(Document images with source code)
•••

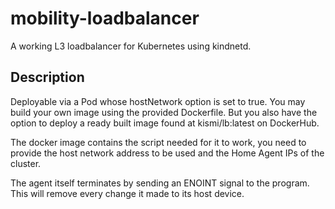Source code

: # mobility-loadbalancer
A working L3 loadbalancer for Kubernetes using kindnetd.

## Description
Deployable via a Pod whose hostNetwork option is set to true. You may build your own image using the provided Dockerfile. But you also have the option to deploy a ready built image found at kismi/lb:latest on DockerHub.

The docker image contains the script needed for it to work, you need to provide the host network address to be used and the Home Agent IPs of the cluster.

The agent itself terminates by sending an ENOINT signal to the program. This will remove every change it made to its host device.
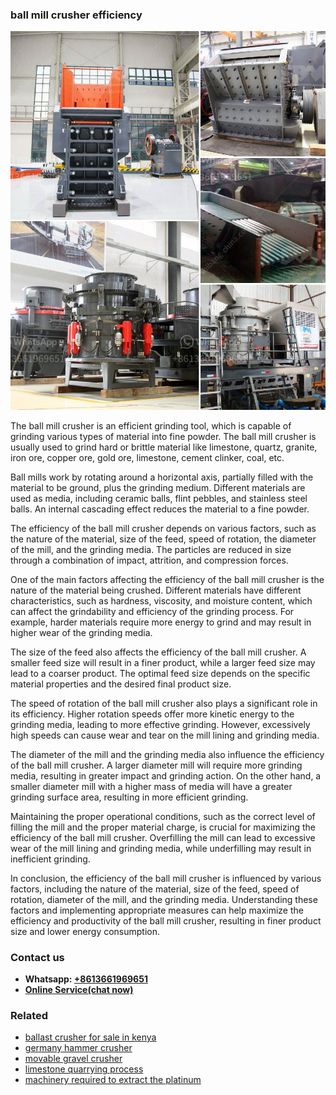 <h3>ball mill crusher efficiency</h3><img src='1702259968.jpg' alt=''><p>The ball mill crusher is an efficient grinding tool, which is capable of grinding various types of material into fine powder. The ball mill crusher is usually used to grind hard or brittle material like limestone, quartz, granite, iron ore, copper ore, gold ore, limestone, cement clinker, coal, etc.</p><p>Ball mills work by rotating around a horizontal axis, partially filled with the material to be ground, plus the grinding medium. Different materials are used as media, including ceramic balls, flint pebbles, and stainless steel balls. An internal cascading effect reduces the material to a fine powder.</p><p>The efficiency of the ball mill crusher depends on various factors, such as the nature of the material, size of the feed, speed of rotation, the diameter of the mill, and the grinding media. The particles are reduced in size through a combination of impact, attrition, and compression forces.</p><p>One of the main factors affecting the efficiency of the ball mill crusher is the nature of the material being crushed. Different materials have different characteristics, such as hardness, viscosity, and moisture content, which can affect the grindability and efficiency of the grinding process. For example, harder materials require more energy to grind and may result in higher wear of the grinding media.</p><p>The size of the feed also affects the efficiency of the ball mill crusher. A smaller feed size will result in a finer product, while a larger feed size may lead to a coarser product. The optimal feed size depends on the specific material properties and the desired final product size.</p><p>The speed of rotation of the ball mill crusher also plays a significant role in its efficiency. Higher rotation speeds offer more kinetic energy to the grinding media, leading to more effective grinding. However, excessively high speeds can cause wear and tear on the mill lining and grinding media.</p><p>The diameter of the mill and the grinding media also influence the efficiency of the ball mill crusher. A larger diameter mill will require more grinding media, resulting in greater impact and grinding action. On the other hand, a smaller diameter mill with a higher mass of media will have a greater grinding surface area, resulting in more efficient grinding.</p><p>Maintaining the proper operational conditions, such as the correct level of filling the mill and the proper material charge, is crucial for maximizing the efficiency of the ball mill crusher. Overfilling the mill can lead to excessive wear of the mill lining and grinding media, while underfilling may result in inefficient grinding.</p><p>In conclusion, the efficiency of the ball mill crusher is influenced by various factors, including the nature of the material, size of the feed, speed of rotation, diameter of the mill, and the grinding media. Understanding these factors and implementing appropriate measures can help maximize the efficiency and productivity of the ball mill crusher, resulting in finer product size and lower energy consumption.</p><h3>Contact us</h3><ul><li><strong>Whatsapp:&nbsp;<a href="https://wa.me/8613661969651">+8613661969651</a></strong></li><li><a href="https://swt.shibang-china.com/?git&amp;zhl&amp;ball mill crusher efficiency"><strong>Online Service(chat now)</strong></a></li></ul><h3>Related</h3><ul><li><a href='ballast crusher for sale in kenya.md'>ballast crusher for sale in kenya</a></li><li><a href='germany hammer crusher.md'>germany hammer crusher</a></li><li><a href='movable gravel crusher.md'>movable gravel crusher</a></li><li><a href='limestone quarrying process.md'>limestone quarrying process</a></li><li><a href='machinery required to extract the platinum.md'>machinery required to extract the platinum</a></li></ul>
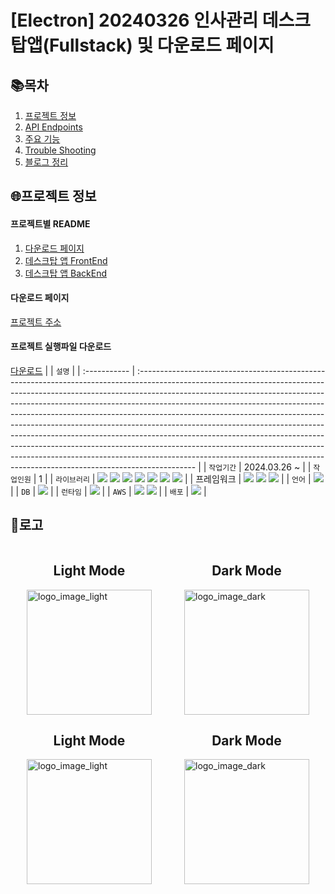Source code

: # [Electron] 20240326 인사관리 데스크탑앱(Fullstack) 및 다운로드 페이지

## 📚목차

1. [프로젝트 정보](#프로젝트-정보)
2. [API Endpoints](#api-endpoints)
3. [주요 기능](#주요-기능)
4. [Trouble Shooting](#trouble-shooting)
5. [블로그 정리](#블로그-정리)

## 🌐프로젝트 정보

#### 프로젝트별 README

1. [다운로드 페이지](https://github.com/audrhks29/HR_management/tree/main/document)
2. [데스크탑 앱 FrontEnd](https://github.com/audrhks29/HR_management/tree/main/frontEnd)
3. [데스크탑 앱 BackEnd](https://github.com/audrhks29/HR_management/tree/main/backEnd)

#### 다운로드 페이지

[프로젝트 주소](http://hr-management-three.vercel.app/)

#### 프로젝트 실행파일 다운로드

[다운로드](https://hrmanagementexe-bucket.s3.ap-northeast-2.amazonaws.com/HR_Management-Windows-1.0.1-Setup.exe)
| | `설명` |
| :----------- | :-------------------------------------------------------------------------------------------------------------------------------------------------------------------------------------------------------------------------------------------------------------------------------------------------------------------------------------------------------------------------------------------------------------------------------------------------------------------------------------------------------------------------------------------------------------------------------------------------------------------------------------------------------------------------------------------------------------------------------------------- |
| `작업기간` | 2024.03.26 ~ |
| `작업인원` | 1 |
| `라이브러리` | <img src="https://img.shields.io/badge/React-61DAFB?style=flat-square&logo=react&logoColor=black"> <img src="https://img.shields.io/badge/shadcn/ui-000000?style=flat-square&logo=shadcn/ui&logoColor=white"> <img src="https://img.shields.io/badge/Tanstack_Query-FF4154?style=flat-square&logo=ReactQuery&logoColor=black"> <img src="https://img.shields.io/badge/Mongoose-F04D35?style=flat-square&logo=mongoose&logoColor=white"> <img src="https://img.shields.io/badge/Emotion-C43BAD?style=flat-square"> <img src="https://img.shields.io/badge/Material UI-007FFF?style=flat-square&logo=mui&logoColor=white"> <img src="https://img.shields.io/badge/React_Hook_Form-EC5990?style=flat-square&logo=reacthookform&logoColor=white"> |
| 프레임워크 | <img src="https://img.shields.io/badge/tailwindcss-06B6D4?style=flat-square&logo=tailwindcss&logoColor=black"> <img src="https://img.shields.io/badge/Electron-47848F?style=flat-square&logo=Electron&logoColor=white"> <img src="https://img.shields.io/badge/Express-000000?style=flat-square&logo=express&logoColor=white"> |
| `언어` | <img src="https://img.shields.io/badge/TypeScript-3178C6?style=flat-square&logo=TypeScript&logoColor=white"> |
| `DB` | <img src="https://img.shields.io/badge/Mongodb-47A248?style=flat-square&logo=mongodb&logoColor=white"> |
| `런타임` | <img src="https://img.shields.io/badge/Nodejs-339933?style=flat-square&logo=nodedotjs&logoColor=white"> |
| `AWS` | <img src="https://img.shields.io/badge/Amazon_EC2-FF9900?style=flat-square&logo=nodedotjs&logoColor=white"> <img src="https://img.shields.io/badge/Amazone_S3-569A31?style=flat-square&logo=amazons3&logoColor=white"> |
| `배포` | <img src="https://img.shields.io/badge/Vercel-000000?style=flat-square&logo=Netlify&logoColor=white"> |

## 🛞로고

<div style="display: flex; justify-content: space-around;">
<div style="display: flex; flex-direction:column; justify-content: space-between; align-items:center;">
  <h2>Light Mode</h2>
  <img src="https://github.com/audrhks29/HR_management/assets/130128690/c63f1be7-6d79-4913-bcb4-130cf5fad814" alt="logo_image_light" width="200">
  </div>

<div style="display: flex; flex-direction:column; justify-content: space-between; align-items:center;">
  <h2>Dark Mode</h2>
  <img src="https://github.com/audrhks29/HR_management/assets/130128690/57e230fe-6a68-4bcc-b46f-1063b098149e" alt="logo_image_dark" width="200">
  </div>
</div>

<div style="display: flex; justify-content: space-around;">
<div style="display: flex; flex-direction:column; justify-content: space-between; align-items:center;">
  <h2>Light Mode</h2>
  <img src="https://github.com/audrhks29/HR_management/assets/130128690/5deb4f6e-3fbb-4e79-946a-e4667d280760" alt="logo_image_light" width="200">
  </div>

<div style="display: flex; flex-direction:column; justify-content: space-between; align-items:center;">
  <h2>Dark Mode</h2>
  <img src="https://github.com/audrhks29/HR_management/assets/130128690/f1e7ea52-a8dc-47a3-ab4e-2924348b4234" alt="logo_image_dark" width="200">
  </div>
</div>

•••

Work to complete :: What is needed is the exact run of lines from the start of the data through the line with "The agent itself", both ends included, minus the pictures.

Answer for this exercise ::
Source code

: # mobility-loadbalancer
A working L3 loadbalancer for Kubernetes using kindnetd.

## Description
Deployable via a Pod whose hostNetwork option is set to true. You may build your own image using the provided Dockerfile. But you also have the option to deploy a ready built image found at kismi/lb:latest on DockerHub.

The docker image contains the script needed for it to work, you need to provide the host network address to be used and the Home Agent IPs of the cluster.

The agent itself terminates by sending an ENOINT signal to the program. This will remove every change it made to its host device.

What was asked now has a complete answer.